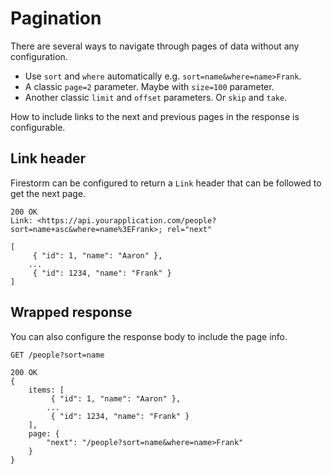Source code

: # Pagination

There are several ways to navigate through pages of data without any configuration.

- Use `sort` and `where` automatically e.g. `sort=name&where=name>Frank`.
- A classic `page=2` parameter. Maybe with `size=100` parameter.
- Another classic `limit` and `offset` parameters. Or `skip` and `take`.

How to include links to the next and previous pages in the response is configurable.

## Link header

Firestorm can be configured to return a `Link` header that can be followed to get the next page.

```http
200 OK
Link: <https://api.yourapplication.com/people?sort=name+asc&where=name%3EFrank>; rel="next"

[
	 { "id": 1, "name": "Aaron" },
	...
	 { "id": 1234, "name": "Frank" }
]
```

## Wrapped response

You can also configure the response body to include the page info.

```http
GET /people?sort=name

200 OK
{
    items: [
         { "id": 1, "name": "Aaron" },
        ...
         { "id": 1234, "name": "Frank" }
    ],
    page: {
        "next": "/people?sort=name&where=name>Frank"
    }
}
```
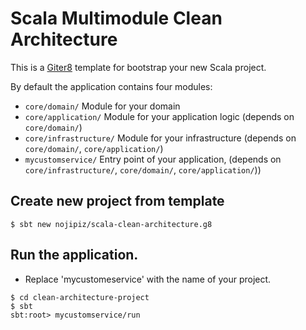 # Scala Multimodule Clean Architecture

This is a [Giter8](http://www.foundweekends.org/giter8/) template for bootstrap your new Scala project.

By default the application contains four modules:
* `core/domain/` Module for your domain
* `core/application/` Module for your application logic (depends on `core/domain/`)
* `core/infrastructure/` Module for your infrastructure (depends on `core/domain/`, `core/application/`)
* `mycustomservice/` Entry point of your application, (depends on `core/infrastructure/`, `core/domain/`, `core/application/`))

## Create new project from template
```shell
$ sbt new nojipiz/scala-clean-architecture.g8
```

## Run the application.
- Replace 'mycustomeservice' with the name of your project.
```shell
$ cd clean-architecture-project
$ sbt
sbt:root> mycustomservice/run
```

### Required action
Would you give the records again exactly, dropping the pictures?

### Written solution
Source code

: # Pagination

There are several ways to navigate through pages of data without any configuration.

- Use `sort` and `where` automatically e.g. `sort=name&where=name>Frank`.
- A classic `page=2` parameter. Maybe with `size=100` parameter.
- Another classic `limit` and `offset` parameters. Or `skip` and `take`.

How to include links to the next and previous pages in the response is configurable.

## Link header

Firestorm can be configured to return a `Link` header that can be followed to get the next page.

```http
200 OK
Link: <https://api.yourapplication.com/people?sort=name+asc&where=name%3EFrank>; rel="next"

[
	 { "id": 1, "name": "Aaron" },
	...
	 { "id": 1234, "name": "Frank" }
]
```

## Wrapped response

You can also configure the response body to include the page info.

```http
GET /people?sort=name

200 OK
{
    items: [
         { "id": 1, "name": "Aaron" },
        ...
         { "id": 1234, "name": "Frank" }
    ],
    page: {
        "next": "/people?sort=name&where=name>Frank"
    }
}
```
 # Scala Multimodule Clean Architecture

This is a [Giter8](http://www.foundweekends.org/giter8/) template for bootstrap your new Scala project.

By default the application contains four modules:
* `core/domain/` Module for your domain
* `core/application/` Module for your application logic (depends on `core/domain/`)
* `core/infrastructure/` Module for your infrastructure (depends on `core/domain/`, `core/application/`)
* `mycustomservice/` Entry point of your application, (depends on `core/infrastructure/`, `core/domain/`, `core/application/`))

## Create new project from template
```shell
$ sbt new nojipiz/scala-clean-architecture.g8
```

## Run the application.
- Replace 'mycustomeservice' with the name of your project.
```shell
$ cd clean-architecture-project
$ sbt
sbt:root> mycustomservice/run
```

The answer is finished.